After temporal aggregation, the resulting latent representation passes through a differentiable quantization module. To mimic the behavior of discrete quantization found in practical compression systems, the latent values are scaled and rounded during the forward pass. However, because rounding is non-differentiable, EQODEC employs a straight-through estimator (STE), which approximates the gradient during backpropagation by treating the rounding operation as the identity function. This allows the network to remain fully trainable while still being exposed to quantization effects during optimization. The quantized latent tensor serves as the effective compressed code, encouraging the model to structure its internal representation in a manner compatible with real-world bitrate constraints. This quantization stage plays a central role in bridging learned latent representations with operational compression considerations.

**Convolutional Decoder**

The decoder mirrors the encoder through two transposed convolutional layers that upsample the quantized latent tensor back to its original spatial resolution. These layers reverse the spatial reductions applied by the encoder, reconstructing fine-grained spatial details by integrating temporally coherent information supplied by the ConvGRU. The final sigmoid activation restricts pixel outputs to the normalized range [0, 1], ensuring numerically stable image formation. Although designed to be lightweight enough for efficient inference, the decoder remains expressive enough to recover high-frequency details, which are often the most vulnerable to degradation during compression.

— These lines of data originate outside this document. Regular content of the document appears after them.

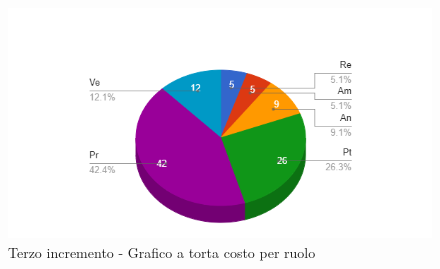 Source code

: {{\begin{longtable}{C{.4\freewidth} C{.2\freewidth} C{.2\freewidth} C{.2\freewidth} C{.2\freewidth} C{.2\freewidth} C{.2\freewidth} C{.2\freewidth} C{.2\freewidth}}
        \end{longtable}
        \begin{figure}[H]
          \includegraphics[width=15cm]{sezioni/Images/terzoT.png}
          \centering
          \caption{Terzo incremento - Grafico a torta costo per ruolo}
       \end{figure}
    }
    }

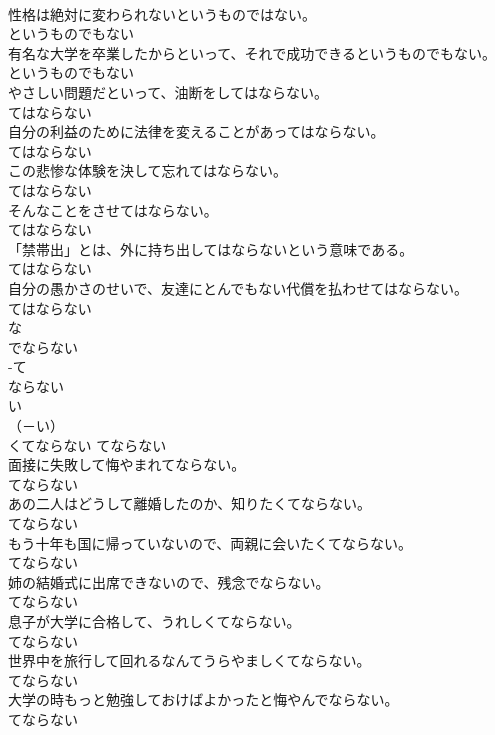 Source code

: \documentclass[8pt]{extreport}
\begin{document}
\begin{CJK}{UTF8}{min}
\\	性格は絶対に変わられないというものではない。	
\\	というものでもない
\\	有名な大学を卒業したからといって、それで成功できるというものでもない。	
\\	というものでもない
\\	やさしい問題だといって、油断をしてはならない。	
\\	てはならない
\\	自分の利益のために法律を変えることがあってはならない。	
\\	てはならない
\\	この悲惨な体験を決して忘れてはならない。	
\\	てはならない
\\	そんなことをさせてはならない。	
\\	てはならない
\\	「禁帯出」とは、外に持ち出してはならないという意味である。	
\\	てはならない
\\	自分の愚かさのせいで、友達にとんでもない代償を払わせてはならない。	
\\	てはならない
\\	な
\\	でならない	
\\	-て
\\	ならない	
\\	い
\\	（－い） 
\\	くてならない	てならない
\\	面接に失敗して悔やまれてならない。	
\\	てならない
\\	あの二人はどうして離婚したのか、知りたくてならない。	
\\	てならない
\\	もう十年も国に帰っていないので、両親に会いたくてならない。	
\\	てならない
\\	姉の結婚式に出席できないので、残念でならない。	
\\	てならない
\\	息子が大学に合格して、うれしくてならない。	
\\	てならない
\\	世界中を旅行して回れるなんてうらやましくてならない。	
\\	てならない
\\	大学の時もっと勉強しておけばよかったと悔やんでならない。	
\\	てならない

\end{CJK}
\end{document}
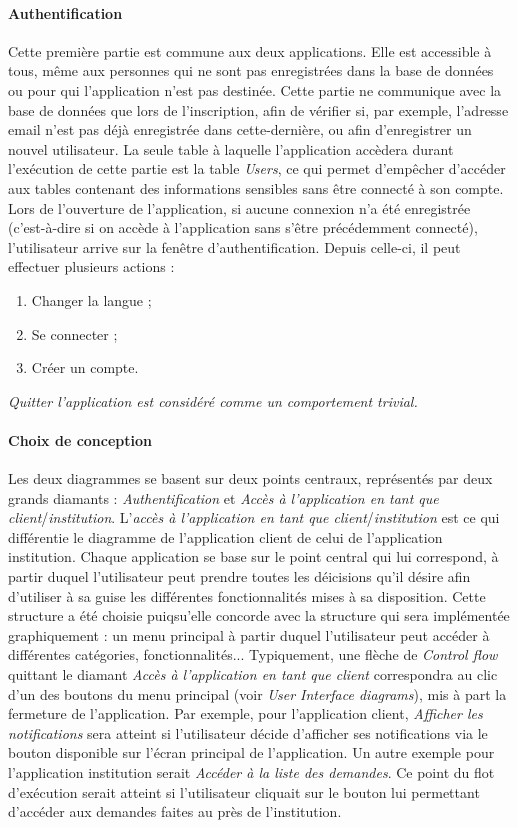 \paragraph{Authentification}
Cette première partie est commune aux deux applications. Elle est accessible à tous, même aux personnes qui ne sont pas enregistrées dans la base de données ou pour qui l'application n'est pas destinée. Cette partie ne communique avec la base de données que lors de l'inscription, afin de vérifier si, par exemple, l'adresse email n'est pas déjà enregistrée dans cette-dernière, ou afin d'enregistrer un nouvel utilisateur. La seule table à laquelle l'application accèdera durant l'exécution de cette partie est la table \emph{Users}, ce qui permet d'empêcher d'accéder aux tables contenant des informations sensibles sans être connecté à son compte.
\\
Lors de l'ouverture de l'application, si aucune connexion n'a été enregistrée (c'est-à-dire si on accède à l'application sans s'être précédemment connecté), l'utilisateur arrive sur la fenêtre d'authentification. Depuis celle-ci, il peut effectuer plusieurs actions :
\begin{enumerate}
\item Changer la langue ;
\item Se connecter ;
\item Créer un compte.
\end{enumerate}
\begin{footnotesize}
\textit{\emph{Quitter l'application} est considéré comme un comportement trivial.}
\end{footnotesize}


\paragraph{Choix de conception} Les deux diagrammes se basent sur deux points centraux, représentés par deux grands diamants : \emph{Authentification} et \emph{Accès à l'application en tant que client}/\emph{institution}. L'\emph{accès à l'application en tant que client}/\emph{institution} est ce qui différentie le diagramme de l'application client de celui de l'application institution. Chaque application se base sur le point central qui lui correspond, à partir duquel l'utilisateur peut prendre toutes les déicisions qu'il désire afin d'utiliser à sa guise les différentes fonctionnalités mises à sa disposition. Cette structure a été choisie puiqsu'elle concorde avec la structure qui sera implémentée graphiquement : un menu principal à partir duquel l'utilisateur peut accéder à différentes catégories, fonctionnalités... Typiquement, une flèche de \emph{Control flow} quittant le diamant \emph{Accès à l'application en tant que client} correspondra au clic d'un des boutons du menu principal (voir \emph{User Interface diagrams}), mis à part la fermeture de l'application. Par exemple, pour l'application client, \emph{Afficher les notifications} sera atteint si l'utilisateur décide d'afficher ses notifications via le bouton disponible sur l'écran principal de l'application. Un autre exemple pour l'application institution serait \emph{Accéder à la liste des demandes}. Ce point du flot d'exécution serait atteint si l'utilisateur cliquait sur le bouton lui permettant d'accéder aux demandes faites au près de l'institution.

**Architectural Coherence and Compression Suitability**

Collectively, the encoder, temporal module, quantizer, and decoder form a unified architectural system tailored to video compression. By maintaining spatial structure throughout the pipeline, leveraging recurrent modeling for temporal consistency, and incorporating quantization directly within the network, EQODEC produces latent representations that are simultaneously compact, interpretable, and aligned with the physical constraints of compression systems. Because the Baseline model employs the same architecture, all observed performance differences between the two systems can be attributed solely to the presence or absence of carbon-aware optimization rather than architectural bias.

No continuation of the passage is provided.